** Exercise description **
Copy the listing that follows exactly. Its pictures do not belong in the copy.
● ● ●
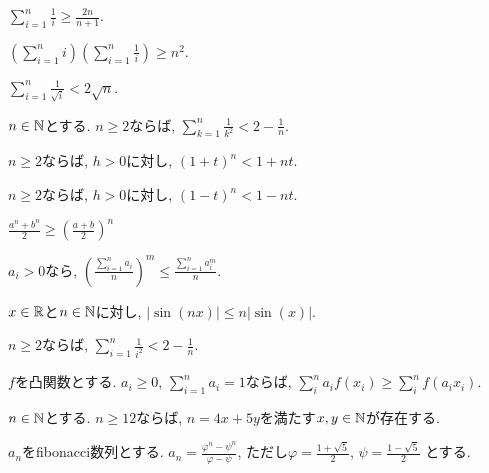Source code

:\begin{prop}
$\sum_{i=1}^{n}\frac{1}{i}\geq \frac{2n}{n+1}$.
\end{prop}

\begin{prop}
$\left(\sum_{i=1}^{n}i\right)\left(\sum_{i=1}^{n}\frac{1}{i}\right)\geq n^2$.
\end{prop}

\begin{prop}
$\sum_{i=1}^{n}\frac{1}{\sqrt{i}}<2\sqrt{n}$.
\end{prop}

\begin{prop}
$n\in\mathbb{N}$とする.
  $n\geq 2$ならば, $\sum_{k=1}^n\frac{1}{k^2} < 2-\frac{1}{n}$.
\end{prop}

\begin{prop}
  $n\geq 2$ならば,  $h>0$に対し,
$(1+t)^n<1+nt$.
\end{prop}
\begin{prop}
  $n\geq 2$ならば,  $h>0$に対し,
$(1-t)^n<1-nt$.
\end{prop}

\begin{prop}
$\frac{a^n+b^n}{2}\geq \left(\frac{a+b}{2}\right)^n$
\end{prop}

\begin{prop}
  $a_i>0$なら,
  $\left(\frac{\sum_{i=1}^n a_i}{n}\right)^m \leq \frac{\sum_{i=1}^{n}a_i^m}{n}$.
\end{prop}

\begin{prop}
$x\in\mathbb{R}$と$n\in\mathbb{N}$に対し, $|\sin(nx)|\leq n|\sin(x)|$.
\end{prop}

\begin{prop}
  $n\geq 2$ならば,
  $\sum_{i=1}^{n}\frac{1}{i^2}<2-\frac{1}{n}$.
\end{prop}

\begin{prop}
  $f$を凸関数とする.
  $a_i\geq 0$, $\sum_{i=1}^n a_i=1$ならば,
  $\sum_{i}^{n} a_i f(x_i)\geq \sum_{i}^{n}  f(a_i x_i)$.
\end{prop}




\begin{prop}
$n\in\mathbb{N}$とする.
  $n\geq 12$ならば, $n=4x+5y$を満たす$x,y\in\mathbb{N}$が存在する.
\end{prop}


\begin{prop}
  $a_n$をfibonacci数列とする.
  $a_n=\frac{\varphi^n-\psi^n}{\varphi-\psi}$,
  ただし$\varphi=\frac{1+\sqrt{5}}{2}$,
  $\psi=\frac{1-\sqrt{5}}{2}$
  とする.
\end{prop}

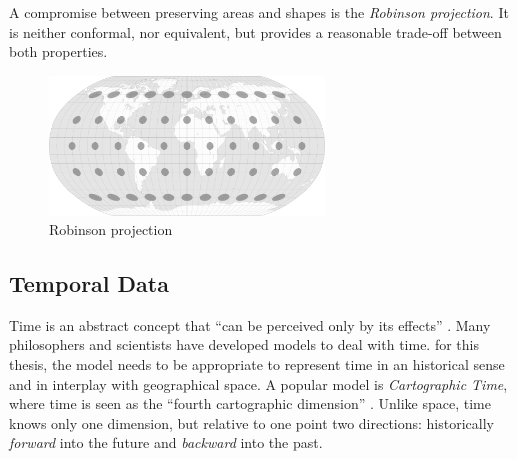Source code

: \addtocounter{footnote}{1} %

A compromise between preserving areas and shapes is the \emph{Robinson projection}. It is neither conformal, nor equivalent, but provides a reasonable trade-off between both properties.

\begin{figure}[ht]
  \centering
  \includegraphics[width=0.65\textwidth]{graphics/basics/hgis/projection_distortion_robinson.png}
  \caption{Robinson projection \protect\footnotemark}
  \label{fig:robinson_projection}
\end{figure}




\subsection{Temporal Data} %
\label{sub:temporal_data}

Time is an abstract concept that ``can be perceived only by its effects''
\cite[p. 27]{Langran1989timeingis}.
Many philosophers and scientists have developed models to deal with time. for this thesis, the model needs to be appropriate to represent time in an historical sense and in interplay with geographical space. A popular model is \emph{Cartographic Time}, where time is seen as the ``fourth cartographic dimension''
\cite[p. 28]{Langran1989timeingis}.
Unlike space, time knows only one dimension, but relative to one point two directions: historically \emph{forward} into the future and \emph{backward} into the past.

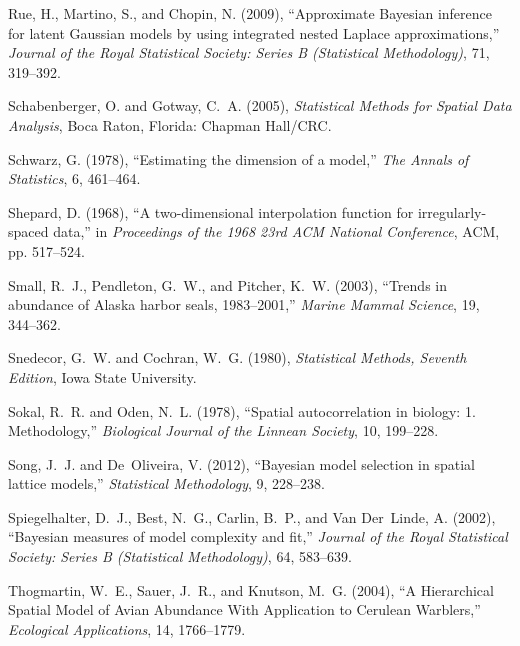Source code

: \documentclass[11pt, titlepage]{article}\usepackage[]{graphicx}\usepackage[]{color}
\begin{document}
\begin{spacing}{1.9}
\begin{flushleft}
\begin{thebibliography}{126}
Rue, H., Martino, S., and Chopin, N. (2009), \enquote{Approximate Bayesian
  inference for latent Gaussian models by using integrated nested Laplace
  approximations,} \textit{Journal of the Royal Statistical Society: Series B
  (Statistical Methodology)}, 71, 319--392.

Schabenberger, O. and Gotway, C.~A. (2005), \textit{Statistical Methods for
  Spatial Data Analysis}, Boca Raton, Florida: Chapman Hall/CRC.

Schwarz, G. (1978), \enquote{Estimating the dimension of a model,} \textit{The
  Annals of Statistics}, 6, 461--464.

Shepard, D. (1968), \enquote{A two-dimensional interpolation function for
  irregularly-spaced data,} in \textit{Proceedings of the 1968 23rd ACM
  National Conference}, ACM, pp. 517--524.

Small, R.~J., Pendleton, G.~W., and Pitcher, K.~W. (2003), \enquote{Trends in
  abundance of {A}laska harbor seals, 1983--2001,} \textit{Marine Mammal
  Science}, 19, 344--362.

Snedecor, G.~W. and Cochran, W.~G. (1980), \textit{Statistical Methods,
  {S}eventh Edition}, Iowa State University.

Sokal, R.~R. and Oden, N.~L. (1978), \enquote{Spatial autocorrelation in
  biology: 1. Methodology,} \textit{Biological Journal of the Linnean Society},
  10, 199--228.

Song, J.~J. and De~Oliveira, V. (2012), \enquote{Bayesian model selection in
  spatial lattice models,} \textit{Statistical Methodology}, 9, 228--238.

Spiegelhalter, D.~J., Best, N.~G., Carlin, B.~P., and Van Der~Linde, A. (2002),
  \enquote{Bayesian measures of model complexity and fit,} \textit{Journal of
  the Royal Statistical Society: Series B (Statistical Methodology)}, 64,
  583--639.

Thogmartin, W.~E., Sauer, J.~R., and Knutson, M.~G. (2004), \enquote{A
  Hierarchical Spatial Model of Avian Abundance With Application to Cerulean
  Warblers,} \textit{Ecological Applications}, 14, 1766--1779.


\end{thebibliography}
\end{flushleft}
\end{spacing}
\end{document}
● ● ●
** Solved exercise **
Source code

:\begin{prop}
$\sum_{i=1}^{n}\frac{1}{i}\geq \frac{2n}{n+1}$.
\end{prop}

\begin{prop}
$\left(\sum_{i=1}^{n}i\right)\left(\sum_{i=1}^{n}\frac{1}{i}\right)\geq n^2$.
\end{prop}

\begin{prop}
$\sum_{i=1}^{n}\frac{1}{\sqrt{i}}<2\sqrt{n}$.
\end{prop}

\begin{prop}
$n\in\mathbb{N}$とする.
  $n\geq 2$ならば, $\sum_{k=1}^n\frac{1}{k^2} < 2-\frac{1}{n}$.
\end{prop}

\begin{prop}
  $n\geq 2$ならば,  $h>0$に対し,
$(1+t)^n<1+nt$.
\end{prop}
\begin{prop}
  $n\geq 2$ならば,  $h>0$に対し,
$(1-t)^n<1-nt$.
\end{prop}

\begin{prop}
$\frac{a^n+b^n}{2}\geq \left(\frac{a+b}{2}\right)^n$
\end{prop}

\begin{prop}
  $a_i>0$なら,
  $\left(\frac{\sum_{i=1}^n a_i}{n}\right)^m \leq \frac{\sum_{i=1}^{n}a_i^m}{n}$.
\end{prop}

\begin{prop}
$x\in\mathbb{R}$と$n\in\mathbb{N}$に対し, $|\sin(nx)|\leq n|\sin(x)|$.
\end{prop}

\begin{prop}
  $n\geq 2$ならば,
  $\sum_{i=1}^{n}\frac{1}{i^2}<2-\frac{1}{n}$.
\end{prop}

\begin{prop}
  $f$を凸関数とする.
  $a_i\geq 0$, $\sum_{i=1}^n a_i=1$ならば,
  $\sum_{i}^{n} a_i f(x_i)\geq \sum_{i}^{n}  f(a_i x_i)$.
\end{prop}




\begin{prop}
$n\in\mathbb{N}$とする.
  $n\geq 12$ならば, $n=4x+5y$を満たす$x,y\in\mathbb{N}$が存在する.
\end{prop}


\begin{prop}
  $a_n$をfibonacci数列とする.
  $a_n=\frac{\varphi^n-\psi^n}{\varphi-\psi}$,
  ただし$\varphi=\frac{1+\sqrt{5}}{2}$,
  $\psi=\frac{1-\sqrt{5}}{2}$
  とする.
\end{prop}

Source code

: \addtocounter{footnote}{1} %

A compromise between preserving areas and shapes is the \emph{Robinson projection}. It is neither conformal, nor equivalent, but provides a reasonable trade-off between both properties.

\begin{figure}[ht]
  \centering
  \includegraphics[width=0.65\textwidth]{graphics/basics/hgis/projection_distortion_robinson.png}
  \caption{Robinson projection \protect\footnotemark}
  \label{fig:robinson_projection}
\end{figure}




\subsection{Temporal Data} %
\label{sub:temporal_data}

Time is an abstract concept that ``can be perceived only by its effects''
\cite[p. 27]{Langran1989timeingis}.
Many philosophers and scientists have developed models to deal with time. for this thesis, the model needs to be appropriate to represent time in an historical sense and in interplay with geographical space. A popular model is \emph{Cartographic Time}, where time is seen as the ``fourth cartographic dimension''
\cite[p. 28]{Langran1989timeingis}.
Unlike space, time knows only one dimension, but relative to one point two directions: historically \emph{forward} into the future and \emph{backward} into the past.

Source code

: \documentclass[11pt, titlepage]{article}\usepackage[]{graphicx}\usepackage[]{color}
\begin{document}
\begin{spacing}{1.9}
\begin{flushleft}
\begin{thebibliography}{126}
Rue, H., Martino, S., and Chopin, N. (2009), \enquote{Approximate Bayesian
  inference for latent Gaussian models by using integrated nested Laplace
  approximations,} \textit{Journal of the Royal Statistical Society: Series B
  (Statistical Methodology)}, 71, 319--392.

Schabenberger, O. and Gotway, C.~A. (2005), \textit{Statistical Methods for
  Spatial Data Analysis}, Boca Raton, Florida: Chapman Hall/CRC.

Schwarz, G. (1978), \enquote{Estimating the dimension of a model,} \textit{The
  Annals of Statistics}, 6, 461--464.

Shepard, D. (1968), \enquote{A two-dimensional interpolation function for
  irregularly-spaced data,} in \textit{Proceedings of the 1968 23rd ACM
  National Conference}, ACM, pp. 517--524.

Small, R.~J., Pendleton, G.~W., and Pitcher, K.~W. (2003), \enquote{Trends in
  abundance of {A}laska harbor seals, 1983--2001,} \textit{Marine Mammal
  Science}, 19, 344--362.

Snedecor, G.~W. and Cochran, W.~G. (1980), \textit{Statistical Methods,
  {S}eventh Edition}, Iowa State University.

Sokal, R.~R. and Oden, N.~L. (1978), \enquote{Spatial autocorrelation in
  biology: 1. Methodology,} \textit{Biological Journal of the Linnean Society},
  10, 199--228.

Song, J.~J. and De~Oliveira, V. (2012), \enquote{Bayesian model selection in
  spatial lattice models,} \textit{Statistical Methodology}, 9, 228--238.

Spiegelhalter, D.~J., Best, N.~G., Carlin, B.~P., and Van Der~Linde, A. (2002),
  \enquote{Bayesian measures of model complexity and fit,} \textit{Journal of
  the Royal Statistical Society: Series B (Statistical Methodology)}, 64,
  583--639.

Thogmartin, W.~E., Sauer, J.~R., and Knutson, M.~G. (2004), \enquote{A
  Hierarchical Spatial Model of Avian Abundance With Application to Cerulean
  Warblers,} \textit{Ecological Applications}, 14, 1766--1779.


\end{thebibliography}
\end{flushleft}
\end{spacing}
\end{document}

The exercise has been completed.